- [THE PROBLEM]:
Return all lines from the entries below in which the word "html" is present.

(Dataset excerpts)
....................

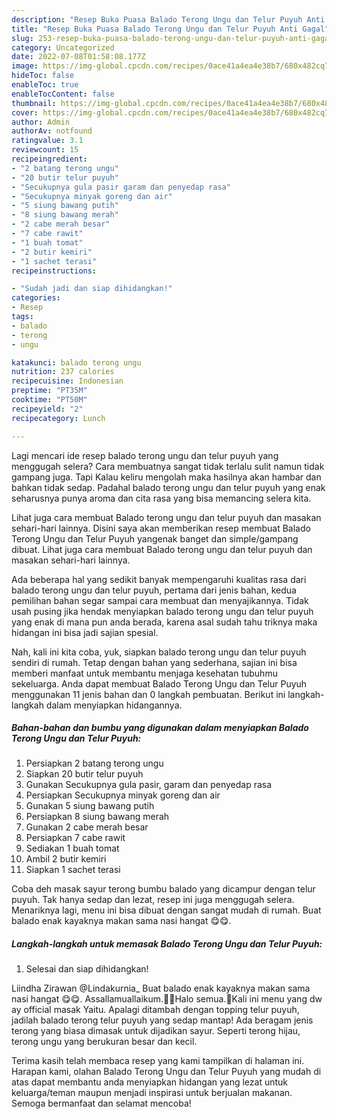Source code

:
 ```yaml
---
description: "Resep Buka Puasa Balado Terong Ungu dan Telur Puyuh Anti Gagal"
title: "Resep Buka Puasa Balado Terong Ungu dan Telur Puyuh Anti Gagal"
slug: 253-resep-buka-puasa-balado-terong-ungu-dan-telur-puyuh-anti-gagal
category: Uncategorized
date: 2022-07-08T01:58:08.177Z
image: https://img-global.cpcdn.com/recipes/0ace41a4ea4e38b7/680x482cq70/balado-terong-ungu-dan-telur-puyuh-foto-resep-utama.jpg
hideToc: false
enableToc: true
enableTocContent: false
thumbnail: https://img-global.cpcdn.com/recipes/0ace41a4ea4e38b7/680x482cq70/balado-terong-ungu-dan-telur-puyuh-foto-resep-utama.jpg
cover: https://img-global.cpcdn.com/recipes/0ace41a4ea4e38b7/680x482cq70/balado-terong-ungu-dan-telur-puyuh-foto-resep-utama.jpg
author: Admin
authorAv: notfound
ratingvalue: 3.1
reviewcount: 15
recipeingredient:
- "2 batang terong ungu"
- "20 butir telur puyuh"
- "Secukupnya gula pasir garam dan penyedap rasa"
- "Secukupnya minyak goreng dan air"
- "5 siung bawang putih"
- "8 siung bawang merah"
- "2 cabe merah besar"
- "7 cabe rawit"
- "1 buah tomat"
- "2 butir kemiri"
- "1 sachet terasi"
recipeinstructions:

- "Sudah jadi dan siap dihidangkan!"
categories:
- Resep
tags:
- balado
- terong
- ungu

katakunci: balado terong ungu 
nutrition: 237 calories
recipecuisine: Indonesian
preptime: "PT35M"
cooktime: "PT50M"
recipeyield: "2"
recipecategory: Lunch

---
```



Lagi mencari ide resep balado terong ungu dan telur puyuh yang menggugah selera? Cara membuatnya sangat tidak terlalu sulit namun tidak gampang juga. Tapi Kalau keliru mengolah maka hasilnya akan hambar dan bahkan tidak sedap. Padahal balado terong ungu dan telur puyuh yang enak seharusnya punya aroma dan cita rasa yang bisa memancing selera kita.


Lihat juga cara membuat Balado terong ungu dan telur puyuh dan masakan sehari-hari lainnya. Disini saya akan memberikan resep membuat Balado Terong Ungu dan Telur Puyuh yangenak banget dan simple/gampang dibuat. Lihat juga cara membuat Balado terong ungu dan telur puyuh dan masakan sehari-hari lainnya.

Ada beberapa hal yang sedikit banyak mempengaruhi kualitas rasa dari balado terong ungu dan telur puyuh, pertama dari jenis bahan, kedua pemilihan bahan segar sampai cara membuat dan menyajikannya. Tidak usah pusing jika hendak menyiapkan balado terong ungu dan telur puyuh yang enak di mana pun anda berada, karena asal sudah tahu triknya maka hidangan ini bisa jadi sajian spesial.


Nah, kali ini kita coba, yuk, siapkan balado terong ungu dan telur puyuh sendiri di rumah. Tetap dengan bahan yang sederhana, sajian ini bisa memberi manfaat untuk membantu menjaga kesehatan tubuhmu sekeluarga. Anda dapat membuat Balado Terong Ungu dan Telur Puyuh menggunakan 11 jenis bahan dan 0 langkah pembuatan. Berikut ini langkah-langkah dalam menyiapkan hidangannya.

<!--inarticleads1-->

##### Bahan-bahan dan bumbu yang digunakan dalam menyiapkan Balado Terong Ungu dan Telur Puyuh:

1. Persiapkan 2 batang terong ungu
1. Siapkan 20 butir telur puyuh
1. Gunakan Secukupnya gula pasir, garam dan penyedap rasa
1. Persiapkan Secukupnya minyak goreng dan air
1. Gunakan 5 siung bawang putih
1. Persiapkan 8 siung bawang merah
1. Gunakan 2 cabe merah besar
1. Persiapkan 7 cabe rawit
1. Sediakan 1 buah tomat
1. Ambil 2 butir kemiri
1. Siapkan 1 sachet terasi


Coba deh masak sayur terong bumbu balado yang dicampur dengan telur puyuh. Tak hanya sedap dan lezat, resep ini juga menggugah selera. Menariknya lagi, menu ini bisa dibuat dengan sangat mudah di rumah. Buat balado enak kayaknya makan sama nasi hangat 😋😋. 

<!--inarticleads2-->

##### Langkah-langkah untuk memasak Balado Terong Ungu dan Telur Puyuh:


1. Selesai dan siap dihidangkan!

Liindha Zirawan @Lindakurnia_ Buat balado enak kayaknya makan sama nasi hangat 😋😋. Assallamuallaikum.🙏🏻Halo semua.🤗Kali ini menu yang dw ay official masak Yaitu. Apalagi ditambah dengan topping telur puyuh, jadilah balado terong telur puyuh yang sedap mantap! Ada beragam jenis terong yang biasa dimasak untuk dijadikan sayur. Seperti terong hijau, terong ungu yang berukuran besar dan kecil. 

Terima kasih telah membaca resep yang kami tampilkan di halaman ini. Harapan kami, olahan Balado Terong Ungu dan Telur Puyuh yang mudah di atas dapat membantu anda menyiapkan hidangan yang lezat untuk keluarga/teman maupun menjadi inspirasi untuk berjualan makanan. Semoga bermanfaat dan selamat mencoba!
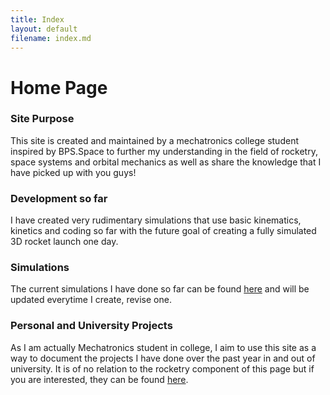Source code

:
 ```yaml
---
title: Index
layout: default
filename: index.md
---
```


# Home Page

### Site Purpose
This site is created and maintained by a mechatronics college student inspired by BPS.Space to further my understanding in the field of rocketry, space systems and orbital mechanics as well as share the knowledge that I have picked up with you guys!

### Development so far
I have created very rudimentary simulations that use basic kinematics, kinetics and coding so far with the future goal of creating a fully simulated 3D rocket launch one day.


### Simulations
The current simulations I have done so far can be found [here](./Simulations.html) and will be updated everytime I create, revise one.

### Personal and University Projects
As I am actually Mechatronics student in college, I aim to use this site as a way to document the projects I have done over the past year in and out of university. It is of no relation to the rocketry component of this page but if you are interested, they can be found [here](./Mechatronics.html).

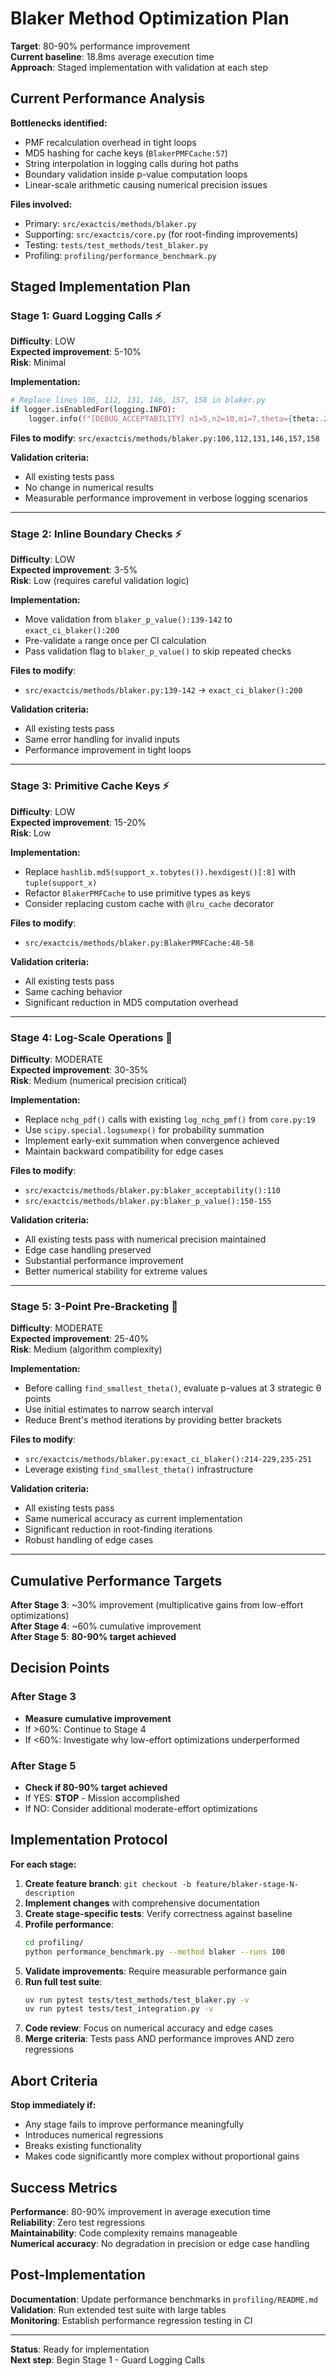 # Blaker Method Optimization Plan

**Target**: 80-90% performance improvement  
**Current baseline**: 18.8ms average execution time  
**Approach**: Staged implementation with validation at each step

## Current Performance Analysis

**Bottlenecks identified:**
- PMF recalculation overhead in tight loops
- MD5 hashing for cache keys (`BlakerPMFCache:57`)
- String interpolation in logging calls during hot paths
- Boundary validation inside p-value computation loops
- Linear-scale arithmetic causing numerical precision issues

**Files involved:**
- Primary: `src/exactcis/methods/blaker.py`
- Supporting: `src/exactcis/core.py` (for root-finding improvements)
- Testing: `tests/test_methods/test_blaker.py`
- Profiling: `profiling/performance_benchmark.py`

## Staged Implementation Plan

### Stage 1: Guard Logging Calls ⚡
**Difficulty**: LOW  
**Expected improvement**: 5-10%  
**Risk**: Minimal

**Implementation:**
```python
# Replace lines 106, 112, 131, 146, 157, 158 in blaker.py
if logger.isEnabledFor(logging.INFO):
    logger.info(f"[DEBUG_ACCEPTABILITY] n1=5,n2=10,m1=7,theta={theta:.2e}")
```

**Files to modify**: `src/exactcis/methods/blaker.py:106,112,131,146,157,158`

**Validation criteria:**
- All existing tests pass
- No change in numerical results
- Measurable performance improvement in verbose logging scenarios

---

### Stage 2: Inline Boundary Checks ⚡
**Difficulty**: LOW  
**Expected improvement**: 3-5%  
**Risk**: Low (requires careful validation logic)

**Implementation:**
- Move validation from `blaker_p_value():139-142` to `exact_ci_blaker():200`
- Pre-validate `a` range once per CI calculation
- Pass validation flag to `blaker_p_value()` to skip repeated checks

**Files to modify**: 
- `src/exactcis/methods/blaker.py:139-142` → `exact_ci_blaker():200`

**Validation criteria:**
- All existing tests pass
- Same error handling for invalid inputs
- Performance improvement in tight loops

---

### Stage 3: Primitive Cache Keys ⚡
**Difficulty**: LOW  
**Expected improvement**: 15-20%  
**Risk**: Low

**Implementation:**
- Replace `hashlib.md5(support_x.tobytes()).hexdigest()[:8]` with `tuple(support_x)` 
- Refactor `BlakerPMFCache` to use primitive types as keys
- Consider replacing custom cache with `@lru_cache` decorator

**Files to modify**: 
- `src/exactcis/methods/blaker.py:BlakerPMFCache:48-58`

**Validation criteria:**
- All existing tests pass
- Same caching behavior
- Significant reduction in MD5 computation overhead

---

### Stage 4: Log-Scale Operations 🔧
**Difficulty**: MODERATE  
**Expected improvement**: 30-35%  
**Risk**: Medium (numerical precision critical)

**Implementation:**
- Replace `nchg_pdf()` calls with existing `log_nchg_pmf()` from `core.py:19`
- Use `scipy.special.logsumexp()` for probability summation
- Implement early-exit summation when convergence achieved
- Maintain backward compatibility for edge cases

**Files to modify**:
- `src/exactcis/methods/blaker.py:blaker_acceptability():110`
- `src/exactcis/methods/blaker.py:blaker_p_value():150-155`

**Validation criteria:**
- All existing tests pass with numerical precision maintained
- Edge case handling preserved
- Substantial performance improvement
- Better numerical stability for extreme values

---

### Stage 5: 3-Point Pre-Bracketing 🔧
**Difficulty**: MODERATE  
**Expected improvement**: 25-40%  
**Risk**: Medium (algorithm complexity)

**Implementation:**
- Before calling `find_smallest_theta()`, evaluate p-values at 3 strategic θ points
- Use initial estimates to narrow search interval
- Reduce Brent's method iterations by providing better brackets

**Files to modify**:
- `src/exactcis/methods/blaker.py:exact_ci_blaker():214-229,235-251`
- Leverage existing `find_smallest_theta()` infrastructure

**Validation criteria:**
- All existing tests pass
- Same numerical accuracy as current implementation
- Significant reduction in root-finding iterations
- Robust handling of edge cases

---

## Cumulative Performance Targets

**After Stage 3**: ~30% improvement (multiplicative gains from low-effort optimizations)  
**After Stage 4**: ~60% cumulative improvement  
**After Stage 5**: **80-90% target achieved**

## Decision Points

### After Stage 3
- **Measure cumulative improvement**
- If >60%: Continue to Stage 4
- If <60%: Investigate why low-effort optimizations underperformed

### After Stage 5
- **Check if 80-90% target achieved**
- If YES: **STOP** - Mission accomplished
- If NO: Consider additional moderate-effort optimizations

## Implementation Protocol

**For each stage:**

1. **Create feature branch**: `git checkout -b feature/blaker-stage-N-description`
2. **Implement changes** with comprehensive documentation
3. **Create stage-specific tests**: Verify correctness against baseline
4. **Profile performance**: 
   ```bash
   cd profiling/
   python performance_benchmark.py --method blaker --runs 100
   ```
5. **Validate improvements**: Require measurable performance gain
6. **Run full test suite**: 
   ```bash
   uv run pytest tests/test_methods/test_blaker.py -v
   uv run pytest tests/test_integration.py -v
   ```
7. **Code review**: Focus on numerical accuracy and edge cases
8. **Merge criteria**: Tests pass AND performance improves AND zero regressions

## Abort Criteria

**Stop immediately if:**
- Any stage fails to improve performance meaningfully
- Introduces numerical regressions
- Breaks existing functionality
- Makes code significantly more complex without proportional gains

## Success Metrics

**Performance**: 80-90% improvement in average execution time  
**Reliability**: Zero test regressions  
**Maintainability**: Code complexity remains manageable  
**Numerical accuracy**: No degradation in precision or edge case handling

## Post-Implementation

**Documentation**: Update performance benchmarks in `profiling/README.md`  
**Validation**: Run extended test suite with large tables  
**Monitoring**: Establish performance regression testing in CI

---

**Status**: Ready for implementation  
**Next step**: Begin Stage 1 - Guard Logging Calls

....................

- [RESULT OF THIS EXERCISE]:
The current simulations I have done so far can be found [here](./Simulations.html) and will be updated everytime I create, revise one.
As I am actually Mechatronics student in college, I aim to use this site as a way to document the projects I have done over the past year in and out of university. It is of no relation to the rocketry component of this page but if you are interested, they can be found [here](./Mechatronics.html).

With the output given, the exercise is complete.